5º Centenário da Primeira Volta ao Mundo: a estadia da frota no Rio de Janeiro | Paulo Roberto Pereira

Paulo Roberto Pereira 2 Primeira Volta ao Mundo
Paulo Roberto Pereira | Imagem: Jornal da PUC, 2017

Em celebração aos 500 anos da viagem de Fernão de Magalhães e Juan Sebastián Elcano, foi realizado, nos dias 12 e 13 de dezembro de 2019, nas dependências do Museu Histórico Nacional, na cidade do Rio de Janeiro, o seminário internacional intitulado 5º Centenário da Primeira Volta ao Mundo: a estadia da frota no Rio de Janeiro. O evento resultou no desenvolvimento do livro homônimo, organizado por Paulo Roberto Pereira (doutor em Letras pela Universidade Federal do Rio de Janeiro e professor na Universidade Federal Fluminense) e publicado pela Diretoria do Patrimônio Histórico e Documentação da Marinha, em 2021.

A obra, uma coletânea de 14 artigos elaborados a partir das comunicações apresentadas durante o seminário, contou com a participação de pesquisadores brasileiros e de outros países envolvidos na primeira circum-navegação, como: Espanha, Portugal, Argentina, Chile, Peru e Uruguai.

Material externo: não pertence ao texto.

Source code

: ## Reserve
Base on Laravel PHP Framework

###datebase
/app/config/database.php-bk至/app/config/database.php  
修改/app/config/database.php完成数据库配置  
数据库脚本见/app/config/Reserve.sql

A presente resenha se debruça sobre os primeiros sete artigos que compõem a obra.

O primeiro texto tem por autor Arno Wehling, graduado em História pela Faculdade Nacional de Filosofia do Brasil e em Direito pela Universidade de Santa Úrsula, doutor pela Universidade de São Paulo, professor de Teoria e Metodologia em História na Universidade Federal do Rio de Janeiro e de Direito na Universidade Federal do Estado do Rio de Janeiro. Wehling analisa os “Desafios Jurídicos da Modernidade e a Expedição de Fernão de Magalhães”. Segundo o autor, seu objeto de análise está circunscrito em um momento singular da história, a Idade Moderna, por muitos considerada um período histórico marcado por significativas transformações sociais e políticas. Nesse sentido, a Igreja Católica, outrora, detentora do aparato jurídico, necessitava de mudanças no sistema jurídico vigente, uma vez que renascia o direito romano.

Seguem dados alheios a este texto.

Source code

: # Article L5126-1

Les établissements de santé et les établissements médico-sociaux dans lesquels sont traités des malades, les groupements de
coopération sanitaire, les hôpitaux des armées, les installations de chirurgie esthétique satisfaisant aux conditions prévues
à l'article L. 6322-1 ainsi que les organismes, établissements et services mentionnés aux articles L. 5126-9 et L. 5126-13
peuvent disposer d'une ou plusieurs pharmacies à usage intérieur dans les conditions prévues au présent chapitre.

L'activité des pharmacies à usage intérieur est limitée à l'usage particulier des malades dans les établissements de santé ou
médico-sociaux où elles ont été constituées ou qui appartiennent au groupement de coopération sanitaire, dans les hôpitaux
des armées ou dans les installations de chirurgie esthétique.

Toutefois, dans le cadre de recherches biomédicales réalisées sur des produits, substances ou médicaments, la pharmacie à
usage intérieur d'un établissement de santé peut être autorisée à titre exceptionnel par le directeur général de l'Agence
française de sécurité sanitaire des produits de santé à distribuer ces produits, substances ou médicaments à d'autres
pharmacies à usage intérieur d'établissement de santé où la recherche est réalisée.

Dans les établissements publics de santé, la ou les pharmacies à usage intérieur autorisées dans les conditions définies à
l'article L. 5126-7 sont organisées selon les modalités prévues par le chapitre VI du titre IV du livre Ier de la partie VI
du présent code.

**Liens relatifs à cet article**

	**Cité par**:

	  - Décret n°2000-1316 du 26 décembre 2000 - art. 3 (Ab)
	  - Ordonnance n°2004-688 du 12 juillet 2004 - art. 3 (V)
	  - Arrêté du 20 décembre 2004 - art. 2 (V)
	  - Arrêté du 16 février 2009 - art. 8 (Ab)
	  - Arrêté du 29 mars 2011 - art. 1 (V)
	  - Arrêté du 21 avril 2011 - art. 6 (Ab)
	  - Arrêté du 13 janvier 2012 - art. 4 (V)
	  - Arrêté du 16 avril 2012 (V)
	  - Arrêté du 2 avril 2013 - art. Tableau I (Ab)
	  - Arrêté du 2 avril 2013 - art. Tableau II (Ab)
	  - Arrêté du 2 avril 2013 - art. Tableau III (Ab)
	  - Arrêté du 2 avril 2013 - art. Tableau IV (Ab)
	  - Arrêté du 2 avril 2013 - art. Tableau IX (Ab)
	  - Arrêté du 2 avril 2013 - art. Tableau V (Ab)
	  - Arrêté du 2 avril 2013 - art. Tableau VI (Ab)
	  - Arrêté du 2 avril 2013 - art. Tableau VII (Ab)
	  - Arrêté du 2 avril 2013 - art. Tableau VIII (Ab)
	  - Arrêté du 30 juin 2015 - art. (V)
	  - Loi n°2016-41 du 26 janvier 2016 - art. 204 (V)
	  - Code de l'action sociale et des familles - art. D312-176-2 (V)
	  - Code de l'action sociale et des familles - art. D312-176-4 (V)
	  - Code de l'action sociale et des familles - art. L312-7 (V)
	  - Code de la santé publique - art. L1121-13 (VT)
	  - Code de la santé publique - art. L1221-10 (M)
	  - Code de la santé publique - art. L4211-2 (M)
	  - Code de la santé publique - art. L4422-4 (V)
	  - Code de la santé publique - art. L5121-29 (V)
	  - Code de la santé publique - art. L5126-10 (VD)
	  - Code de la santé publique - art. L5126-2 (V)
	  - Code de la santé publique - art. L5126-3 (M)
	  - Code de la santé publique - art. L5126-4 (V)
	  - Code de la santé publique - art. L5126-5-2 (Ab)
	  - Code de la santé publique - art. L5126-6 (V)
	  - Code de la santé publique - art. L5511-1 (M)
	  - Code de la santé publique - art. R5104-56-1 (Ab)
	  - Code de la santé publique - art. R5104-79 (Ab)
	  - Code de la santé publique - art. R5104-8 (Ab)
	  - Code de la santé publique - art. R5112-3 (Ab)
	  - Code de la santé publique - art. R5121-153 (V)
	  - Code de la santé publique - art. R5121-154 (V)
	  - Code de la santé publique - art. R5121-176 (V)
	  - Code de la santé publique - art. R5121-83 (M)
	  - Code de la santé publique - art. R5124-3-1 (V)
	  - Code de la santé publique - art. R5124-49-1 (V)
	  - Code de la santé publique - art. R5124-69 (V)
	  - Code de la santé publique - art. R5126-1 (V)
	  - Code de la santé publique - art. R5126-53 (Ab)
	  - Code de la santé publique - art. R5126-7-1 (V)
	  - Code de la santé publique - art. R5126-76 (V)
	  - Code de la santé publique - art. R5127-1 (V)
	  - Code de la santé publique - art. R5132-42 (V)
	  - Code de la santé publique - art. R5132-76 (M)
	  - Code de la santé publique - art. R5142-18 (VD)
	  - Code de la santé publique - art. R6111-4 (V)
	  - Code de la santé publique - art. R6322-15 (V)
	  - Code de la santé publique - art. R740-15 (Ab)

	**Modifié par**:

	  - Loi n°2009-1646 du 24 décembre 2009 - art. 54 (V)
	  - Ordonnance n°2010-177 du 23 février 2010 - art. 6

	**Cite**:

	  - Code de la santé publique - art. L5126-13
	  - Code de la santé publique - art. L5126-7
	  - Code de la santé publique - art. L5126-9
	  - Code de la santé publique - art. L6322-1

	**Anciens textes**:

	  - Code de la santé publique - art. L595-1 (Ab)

Ao observar o estatuto jurídico da expedição, Wehling afirma que o mesmo foi proposto por Fernão de Magalhães ao Conselho de Castela, principal organização de governo da monarquia espanhola, sem restar pendência ou contencioso jurídico com a Coroa de Portugal. É importante ressaltar que na Idade Média a Igreja Católica exercia um papel teológico-jurídico nas sociedades onde se fazia presente à época. No entanto, a partir de 1517, já se desenhava, por conta da Reforma Protestante, um “novo” direito exercido pelos monarcas emergentes. Para Arno Wehling, a conjuntura político-jurídica, em 1510, estava, de certa maneira, evidente no que concerne à efetiva transição da ação jurídica por parte da Igreja para os Estados.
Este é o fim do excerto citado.